● Prompt
Print the lines that run from the line with "formula $\varphi$ and a" to the line with "term $s\cdot \tau$.", keeping both end lines, exactly as they appear in the entries below, and nothing else.
(Beginning of Available records)
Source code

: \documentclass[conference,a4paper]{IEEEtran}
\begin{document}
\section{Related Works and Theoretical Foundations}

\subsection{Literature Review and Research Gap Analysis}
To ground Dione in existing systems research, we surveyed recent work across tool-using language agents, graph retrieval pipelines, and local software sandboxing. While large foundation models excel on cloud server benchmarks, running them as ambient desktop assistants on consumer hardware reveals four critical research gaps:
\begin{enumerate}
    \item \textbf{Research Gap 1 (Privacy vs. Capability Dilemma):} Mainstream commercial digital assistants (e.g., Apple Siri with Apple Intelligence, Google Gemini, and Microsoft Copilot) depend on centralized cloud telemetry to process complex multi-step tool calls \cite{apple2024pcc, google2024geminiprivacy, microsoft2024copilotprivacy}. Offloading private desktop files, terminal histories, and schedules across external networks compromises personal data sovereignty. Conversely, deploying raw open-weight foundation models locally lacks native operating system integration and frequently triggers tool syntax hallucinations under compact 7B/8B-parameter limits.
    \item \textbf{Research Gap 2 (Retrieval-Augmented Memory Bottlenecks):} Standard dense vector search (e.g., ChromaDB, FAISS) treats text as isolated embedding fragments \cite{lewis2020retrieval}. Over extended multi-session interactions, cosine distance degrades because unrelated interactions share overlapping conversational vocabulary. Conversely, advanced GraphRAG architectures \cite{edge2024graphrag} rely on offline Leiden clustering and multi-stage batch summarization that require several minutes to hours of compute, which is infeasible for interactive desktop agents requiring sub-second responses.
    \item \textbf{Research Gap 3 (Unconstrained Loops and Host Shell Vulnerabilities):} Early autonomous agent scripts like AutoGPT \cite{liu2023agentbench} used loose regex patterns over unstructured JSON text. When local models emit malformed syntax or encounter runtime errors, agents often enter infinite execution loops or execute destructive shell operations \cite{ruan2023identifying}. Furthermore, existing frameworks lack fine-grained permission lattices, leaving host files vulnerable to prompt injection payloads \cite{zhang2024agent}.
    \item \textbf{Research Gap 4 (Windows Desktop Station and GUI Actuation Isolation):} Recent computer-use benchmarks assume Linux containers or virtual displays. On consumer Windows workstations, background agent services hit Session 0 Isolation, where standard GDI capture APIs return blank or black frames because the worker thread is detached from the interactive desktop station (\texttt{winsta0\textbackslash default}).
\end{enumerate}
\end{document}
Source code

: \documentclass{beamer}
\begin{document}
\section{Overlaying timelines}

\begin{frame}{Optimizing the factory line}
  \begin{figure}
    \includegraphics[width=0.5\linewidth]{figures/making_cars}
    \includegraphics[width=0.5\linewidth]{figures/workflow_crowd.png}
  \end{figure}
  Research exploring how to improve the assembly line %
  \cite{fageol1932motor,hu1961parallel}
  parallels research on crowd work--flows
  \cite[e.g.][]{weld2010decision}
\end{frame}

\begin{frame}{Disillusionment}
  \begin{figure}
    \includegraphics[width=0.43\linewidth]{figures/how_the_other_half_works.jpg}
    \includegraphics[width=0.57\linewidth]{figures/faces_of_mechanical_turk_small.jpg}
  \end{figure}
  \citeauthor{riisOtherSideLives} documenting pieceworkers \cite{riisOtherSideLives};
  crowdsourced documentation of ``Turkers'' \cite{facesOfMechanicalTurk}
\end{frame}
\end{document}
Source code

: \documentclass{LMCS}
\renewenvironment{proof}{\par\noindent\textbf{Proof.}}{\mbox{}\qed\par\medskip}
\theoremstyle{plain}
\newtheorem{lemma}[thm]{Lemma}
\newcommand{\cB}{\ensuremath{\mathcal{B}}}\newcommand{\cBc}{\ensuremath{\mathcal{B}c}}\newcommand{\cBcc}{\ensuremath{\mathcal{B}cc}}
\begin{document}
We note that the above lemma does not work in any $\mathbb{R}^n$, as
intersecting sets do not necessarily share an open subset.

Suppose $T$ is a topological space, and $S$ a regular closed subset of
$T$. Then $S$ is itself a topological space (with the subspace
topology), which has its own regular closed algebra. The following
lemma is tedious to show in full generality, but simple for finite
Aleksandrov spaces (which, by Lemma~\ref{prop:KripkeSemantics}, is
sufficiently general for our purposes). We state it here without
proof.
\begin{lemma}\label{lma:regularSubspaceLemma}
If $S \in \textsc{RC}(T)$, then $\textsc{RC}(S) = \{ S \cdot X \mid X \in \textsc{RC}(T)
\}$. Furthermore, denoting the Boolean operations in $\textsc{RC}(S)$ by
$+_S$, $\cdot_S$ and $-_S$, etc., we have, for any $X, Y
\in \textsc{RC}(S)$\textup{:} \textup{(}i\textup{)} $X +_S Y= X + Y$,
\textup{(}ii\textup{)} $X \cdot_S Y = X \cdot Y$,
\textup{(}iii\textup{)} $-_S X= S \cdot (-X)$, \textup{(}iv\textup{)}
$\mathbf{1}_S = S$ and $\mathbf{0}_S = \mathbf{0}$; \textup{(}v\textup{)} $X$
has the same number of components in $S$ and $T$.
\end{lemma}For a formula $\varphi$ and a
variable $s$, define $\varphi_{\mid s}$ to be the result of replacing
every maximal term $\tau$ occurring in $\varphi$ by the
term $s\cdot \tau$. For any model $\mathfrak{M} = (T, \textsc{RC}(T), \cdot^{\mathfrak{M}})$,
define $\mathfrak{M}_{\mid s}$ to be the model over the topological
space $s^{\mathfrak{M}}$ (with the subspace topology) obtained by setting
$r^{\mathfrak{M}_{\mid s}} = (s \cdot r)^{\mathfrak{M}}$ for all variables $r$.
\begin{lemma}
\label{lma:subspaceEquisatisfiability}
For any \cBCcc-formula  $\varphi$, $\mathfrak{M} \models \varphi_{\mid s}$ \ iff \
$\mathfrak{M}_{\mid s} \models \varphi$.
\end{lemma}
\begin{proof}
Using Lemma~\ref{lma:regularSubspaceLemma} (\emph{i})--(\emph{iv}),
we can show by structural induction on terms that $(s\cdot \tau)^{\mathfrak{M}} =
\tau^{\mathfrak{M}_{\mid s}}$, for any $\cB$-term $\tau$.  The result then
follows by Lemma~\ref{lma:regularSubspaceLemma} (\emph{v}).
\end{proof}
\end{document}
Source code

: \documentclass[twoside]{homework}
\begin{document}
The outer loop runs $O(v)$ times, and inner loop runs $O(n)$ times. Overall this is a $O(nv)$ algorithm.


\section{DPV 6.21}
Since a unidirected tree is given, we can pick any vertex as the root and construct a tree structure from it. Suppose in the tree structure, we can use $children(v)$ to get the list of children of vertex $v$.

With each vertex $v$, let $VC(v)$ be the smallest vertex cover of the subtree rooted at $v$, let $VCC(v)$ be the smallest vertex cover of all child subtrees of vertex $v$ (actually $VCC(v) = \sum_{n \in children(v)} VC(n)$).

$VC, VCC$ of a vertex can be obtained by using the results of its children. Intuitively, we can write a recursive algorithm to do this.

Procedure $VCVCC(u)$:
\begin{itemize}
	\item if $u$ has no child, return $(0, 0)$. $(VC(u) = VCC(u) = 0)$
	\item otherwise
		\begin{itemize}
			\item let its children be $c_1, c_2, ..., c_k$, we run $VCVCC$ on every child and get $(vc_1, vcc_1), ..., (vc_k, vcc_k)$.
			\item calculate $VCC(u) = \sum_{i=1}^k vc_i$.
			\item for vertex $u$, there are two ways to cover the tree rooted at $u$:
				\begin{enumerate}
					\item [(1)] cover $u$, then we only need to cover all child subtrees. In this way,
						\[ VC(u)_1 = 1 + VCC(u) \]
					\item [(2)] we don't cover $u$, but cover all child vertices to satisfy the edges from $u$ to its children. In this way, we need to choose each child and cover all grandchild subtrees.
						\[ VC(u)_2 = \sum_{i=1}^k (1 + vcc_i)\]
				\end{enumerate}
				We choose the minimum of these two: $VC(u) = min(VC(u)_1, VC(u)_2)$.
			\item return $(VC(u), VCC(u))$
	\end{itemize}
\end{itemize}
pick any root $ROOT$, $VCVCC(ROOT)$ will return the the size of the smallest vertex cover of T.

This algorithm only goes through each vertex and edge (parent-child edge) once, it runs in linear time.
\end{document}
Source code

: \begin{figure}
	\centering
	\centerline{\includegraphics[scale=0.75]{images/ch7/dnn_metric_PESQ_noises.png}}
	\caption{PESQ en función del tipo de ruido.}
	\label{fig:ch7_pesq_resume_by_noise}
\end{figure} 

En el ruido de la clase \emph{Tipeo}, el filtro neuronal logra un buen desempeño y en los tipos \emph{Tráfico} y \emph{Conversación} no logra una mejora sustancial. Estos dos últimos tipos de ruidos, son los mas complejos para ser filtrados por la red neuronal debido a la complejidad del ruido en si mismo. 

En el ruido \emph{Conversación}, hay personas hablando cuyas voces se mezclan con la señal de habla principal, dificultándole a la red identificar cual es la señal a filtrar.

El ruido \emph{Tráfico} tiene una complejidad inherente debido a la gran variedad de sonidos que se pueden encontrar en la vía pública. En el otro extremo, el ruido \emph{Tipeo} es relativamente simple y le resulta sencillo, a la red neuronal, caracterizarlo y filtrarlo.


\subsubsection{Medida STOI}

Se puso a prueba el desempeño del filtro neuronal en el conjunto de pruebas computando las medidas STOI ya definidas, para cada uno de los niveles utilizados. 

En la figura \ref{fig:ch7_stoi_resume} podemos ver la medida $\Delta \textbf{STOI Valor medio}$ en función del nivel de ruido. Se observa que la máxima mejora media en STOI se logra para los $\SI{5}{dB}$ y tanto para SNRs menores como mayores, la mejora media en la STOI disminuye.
(End of Available records)
● Output for this task
\end{lemma}For a formula $\varphi$ and a
variable $s$, define $\varphi_{\mid s}$ to be the result of replacing
every maximal term $\tau$ occurring in $\varphi$ by the
term $s\cdot \tau$. For any model $\mathfrak{M} = (T, \textsc{RC}(T), \cdot^{\mathfrak{M}})$,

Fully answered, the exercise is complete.